The answer must consist of every line below containing "gives".
----
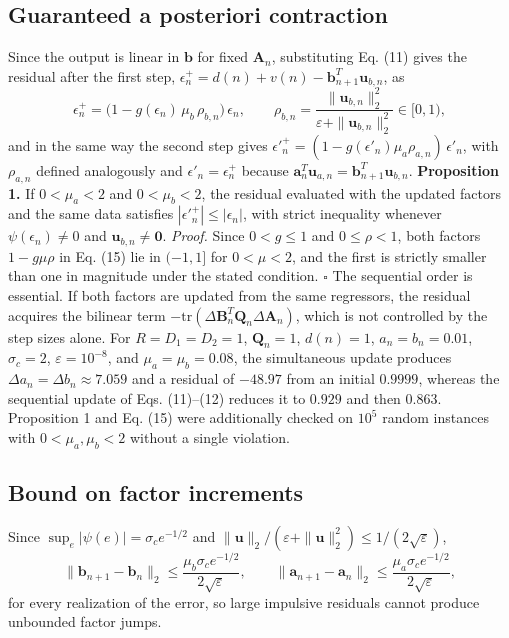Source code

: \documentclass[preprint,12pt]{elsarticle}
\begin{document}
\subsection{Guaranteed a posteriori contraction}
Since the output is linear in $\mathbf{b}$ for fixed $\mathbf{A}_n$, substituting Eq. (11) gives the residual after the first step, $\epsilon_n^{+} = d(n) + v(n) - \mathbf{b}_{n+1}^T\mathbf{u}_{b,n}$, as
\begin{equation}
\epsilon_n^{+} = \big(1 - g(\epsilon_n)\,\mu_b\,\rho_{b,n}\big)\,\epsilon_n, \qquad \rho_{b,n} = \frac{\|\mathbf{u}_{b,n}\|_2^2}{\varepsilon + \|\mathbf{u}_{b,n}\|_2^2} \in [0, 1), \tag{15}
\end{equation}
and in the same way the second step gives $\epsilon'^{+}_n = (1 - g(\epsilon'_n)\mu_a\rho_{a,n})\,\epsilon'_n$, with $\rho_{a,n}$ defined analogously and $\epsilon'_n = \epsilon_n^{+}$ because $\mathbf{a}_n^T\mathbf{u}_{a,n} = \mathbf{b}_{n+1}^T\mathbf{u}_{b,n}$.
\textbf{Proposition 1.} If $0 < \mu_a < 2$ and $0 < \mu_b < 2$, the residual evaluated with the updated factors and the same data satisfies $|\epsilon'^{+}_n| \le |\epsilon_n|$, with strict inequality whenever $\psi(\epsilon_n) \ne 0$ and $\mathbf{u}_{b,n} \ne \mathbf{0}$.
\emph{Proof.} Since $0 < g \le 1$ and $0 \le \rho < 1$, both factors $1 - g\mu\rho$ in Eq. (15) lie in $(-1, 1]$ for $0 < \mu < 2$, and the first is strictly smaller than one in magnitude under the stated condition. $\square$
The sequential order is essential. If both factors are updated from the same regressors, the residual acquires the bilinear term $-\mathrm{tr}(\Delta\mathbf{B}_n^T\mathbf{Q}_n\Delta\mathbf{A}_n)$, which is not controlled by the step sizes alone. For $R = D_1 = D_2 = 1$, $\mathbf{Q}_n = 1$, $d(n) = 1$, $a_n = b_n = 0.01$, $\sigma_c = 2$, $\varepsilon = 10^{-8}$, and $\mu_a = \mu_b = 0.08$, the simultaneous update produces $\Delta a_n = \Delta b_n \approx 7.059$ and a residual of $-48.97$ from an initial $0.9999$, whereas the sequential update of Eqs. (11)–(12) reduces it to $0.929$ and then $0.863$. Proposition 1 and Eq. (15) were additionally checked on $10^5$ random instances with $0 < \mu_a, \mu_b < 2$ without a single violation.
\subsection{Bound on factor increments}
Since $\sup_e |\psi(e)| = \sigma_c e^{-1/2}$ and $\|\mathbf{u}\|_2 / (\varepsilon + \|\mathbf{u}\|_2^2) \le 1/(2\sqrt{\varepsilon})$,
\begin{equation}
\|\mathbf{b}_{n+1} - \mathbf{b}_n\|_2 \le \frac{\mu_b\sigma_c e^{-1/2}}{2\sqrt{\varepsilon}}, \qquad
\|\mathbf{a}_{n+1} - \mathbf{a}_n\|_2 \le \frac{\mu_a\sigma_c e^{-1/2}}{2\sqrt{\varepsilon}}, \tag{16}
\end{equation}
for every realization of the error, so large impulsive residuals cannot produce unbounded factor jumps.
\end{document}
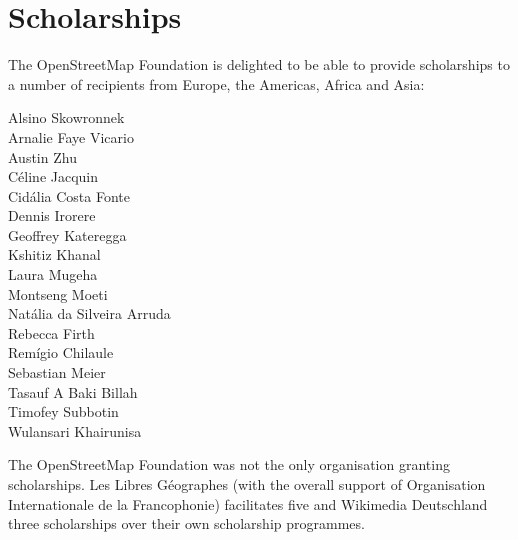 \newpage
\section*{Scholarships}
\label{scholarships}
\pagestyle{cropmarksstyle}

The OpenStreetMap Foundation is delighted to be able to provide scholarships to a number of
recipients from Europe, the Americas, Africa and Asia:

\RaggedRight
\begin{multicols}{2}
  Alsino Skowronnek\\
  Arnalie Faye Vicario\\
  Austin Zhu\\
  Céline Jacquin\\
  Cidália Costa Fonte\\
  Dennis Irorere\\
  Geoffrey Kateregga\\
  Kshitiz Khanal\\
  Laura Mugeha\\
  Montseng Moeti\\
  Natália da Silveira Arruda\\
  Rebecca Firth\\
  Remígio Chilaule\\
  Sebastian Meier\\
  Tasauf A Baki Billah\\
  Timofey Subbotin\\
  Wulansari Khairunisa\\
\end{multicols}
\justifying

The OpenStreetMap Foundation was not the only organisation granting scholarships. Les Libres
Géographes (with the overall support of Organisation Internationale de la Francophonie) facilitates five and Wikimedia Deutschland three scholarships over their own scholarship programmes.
----
■ Result for this task
Since the output is linear in $\mathbf{b}$ for fixed $\mathbf{A}_n$, substituting Eq. (11) gives the residual after the first step, $\epsilon_n^{+} = d(n) + v(n) - \mathbf{b}_{n+1}^T\mathbf{u}_{b,n}$, as
and in the same way the second step gives $\epsilon'^{+}_n = (1 - g(\epsilon'_n)\mu_a\rho_{a,n})\,\epsilon'_n$, with $\rho_{a,n}$ defined analogously and $\epsilon'_n = \epsilon_n^{+}$ because $\mathbf{a}_n^T\mathbf{u}_{a,n} = \mathbf{b}_{n+1}^T\mathbf{u}_{b,n}$.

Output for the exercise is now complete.